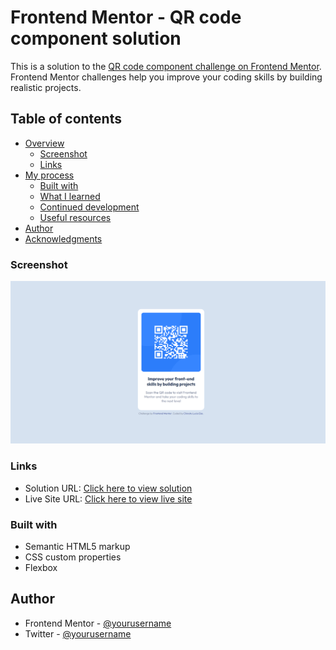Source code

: # Frontend Mentor - QR code component solution

This is a solution to the [QR code component challenge on Frontend Mentor](https://www.frontendmentor.io/challenges/qr-code-component-iux_sIO_H). Frontend Mentor challenges help you improve your coding skills by building realistic projects.

## Table of contents

-   [Overview](#overview)
    -   [Screenshot](#screenshot)
    -   [Links](#links)
-   [My process](#my-process)
    -   [Built with](#built-with)
    -   [What I learned](#what-i-learned)
    -   [Continued development](#continued-development)
    -   [Useful resources](#useful-resources)
-   [Author](#author)
-   [Acknowledgments](#acknowledgments)

### Screenshot

![](./screenshots/desktop-design-screenshot.png)

### Links

-   Solution URL: [Click here to view solution](https://github.com/ChinatuL/QR-code-component-)
-   Live Site URL: [Click here to view live site](https://chinatul.github.io/QR-code-component-/)

### Built with

-   Semantic HTML5 markup
-   CSS custom properties
-   Flexbox

## Author

-   Frontend Mentor - [@yourusername](https://www.frontendmentor.io/profile/ChinatuL)
-   Twitter - [@yourusername](https://www.twitter.com/ChinatuLucia)
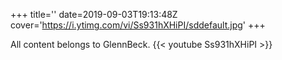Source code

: +++
title=''
date=2019-09-03T19:13:48Z
cover='https://i.ytimg.com/vi/Ss931hXHiPI/sddefault.jpg'
+++

All content belongs to GlennBeck.
{{< youtube Ss931hXHiPI >}}
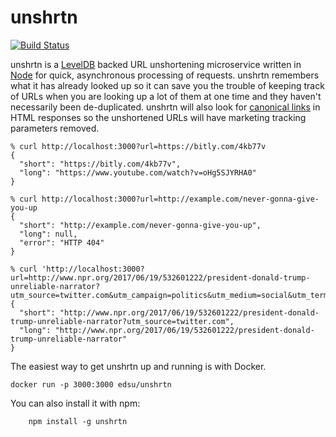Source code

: # unshrtn

[![Build Status](https://secure.travis-ci.org/edsu/unshrtn.png)](http://travis-ci.org/edsu/unshrtn)

unshrtn is a [LevelDB] backed URL unshortening microservice written in [Node]
for quick, asynchronous processing of requests. unshrtn remembers what it has
already looked up so it can save you the trouble of keeping track of URLs when
you are looking up a lot of them at one time and they haven't necessarily been
de-duplicated. unshrtn will also look for [canonical links] in HTML responses so
the unshortened URLs will have marketing tracking parameters removed.

    % curl http://localhost:3000?url=https://bitly.com/4kb77v
    {
      "short": "https://bitly.com/4kb77v",
      "long": "https://www.youtube.com/watch?v=oHg5SJYRHA0"
    }

    % curl http://localhost:3000?url=http://example.com/never-gonna-give-you-up
    {
      "short": "http://example.com/never-gonna-give-you-up",
      "long": null,
      "error": "HTTP 404"
    }

    % curl 'http://localhost:3000?url=http://www.npr.org/2017/06/19/532601222/president-donald-trump-unreliable-narrator?utm_source=twitter.com&utm_campaign=politics&utm_medium=social&utm_term=nprnews'
    { 
      "short": "http://www.npr.org/2017/06/19/532601222/president-donald-trump-unreliable-narrator?utm_source=twitter.com",
      "long": "http://www.npr.org/2017/06/19/532601222/president-donald-trump-unreliable-narrator"
    }

The easiest way to get unshrtn up and running is with Docker. 

    docker run -p 3000:3000 edsu/unshrtn

You can also install it with npm:

		npm install -g unshrtn

[LevelDB]: https://code.google.com/p/leveldb/
[Node]: https://nodejs.org
[canonical links]: https://en.wikipedia.org/wiki/Canonical_link_element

TASK → A word-for-word copy of the entries above is what is needed, without any images.

RESULT OF THIS TASK →
Source code

: # Frontend Mentor - QR code component solution

This is a solution to the [QR code component challenge on Frontend Mentor](https://www.frontendmentor.io/challenges/qr-code-component-iux_sIO_H). Frontend Mentor challenges help you improve your coding skills by building realistic projects.

## Table of contents

-   [Overview](#overview)
    -   [Screenshot](#screenshot)
    -   [Links](#links)
-   [My process](#my-process)
    -   [Built with](#built-with)
    -   [What I learned](#what-i-learned)
    -   [Continued development](#continued-development)
    -   [Useful resources](#useful-resources)
-   [Author](#author)
-   [Acknowledgments](#acknowledgments)

### Screenshot

![](./screenshots/desktop-design-screenshot.png)

### Links

-   Solution URL: [Click here to view solution](https://github.com/ChinatuL/QR-code-component-)
-   Live Site URL: [Click here to view live site](https://chinatul.github.io/QR-code-component-/)

### Built with

-   Semantic HTML5 markup
-   CSS custom properties
-   Flexbox

## Author

-   Frontend Mentor - [@yourusername](https://www.frontendmentor.io/profile/ChinatuL)
-   Twitter - [@yourusername](https://www.twitter.com/ChinatuLucia)
Source code

: +++
title=''
date=2019-09-03T19:13:48Z
cover='https://i.ytimg.com/vi/Ss931hXHiPI/sddefault.jpg'
+++

All content belongs to GlennBeck.
{{< youtube Ss931hXHiPI >}}
Source code

: # unshrtn

[![Build Status](https://secure.travis-ci.org/edsu/unshrtn.png)](http://travis-ci.org/edsu/unshrtn)

unshrtn is a [LevelDB] backed URL unshortening microservice written in [Node]
for quick, asynchronous processing of requests. unshrtn remembers what it has
already looked up so it can save you the trouble of keeping track of URLs when
you are looking up a lot of them at one time and they haven't necessarily been
de-duplicated. unshrtn will also look for [canonical links] in HTML responses so
the unshortened URLs will have marketing tracking parameters removed.

    % curl http://localhost:3000?url=https://bitly.com/4kb77v
    {
      "short": "https://bitly.com/4kb77v",
      "long": "https://www.youtube.com/watch?v=oHg5SJYRHA0"
    }

    % curl http://localhost:3000?url=http://example.com/never-gonna-give-you-up
    {
      "short": "http://example.com/never-gonna-give-you-up",
      "long": null,
      "error": "HTTP 404"
    }

    % curl 'http://localhost:3000?url=http://www.npr.org/2017/06/19/532601222/president-donald-trump-unreliable-narrator?utm_source=twitter.com&utm_campaign=politics&utm_medium=social&utm_term=nprnews'
    { 
      "short": "http://www.npr.org/2017/06/19/532601222/president-donald-trump-unreliable-narrator?utm_source=twitter.com",
      "long": "http://www.npr.org/2017/06/19/532601222/president-donald-trump-unreliable-narrator"
    }

The easiest way to get unshrtn up and running is with Docker. 

    docker run -p 3000:3000 edsu/unshrtn

You can also install it with npm:

		npm install -g unshrtn

[LevelDB]: https://code.google.com/p/leveldb/
[Node]: https://nodejs.org
[canonical links]: https://en.wikipedia.org/wiki/Canonical_link_element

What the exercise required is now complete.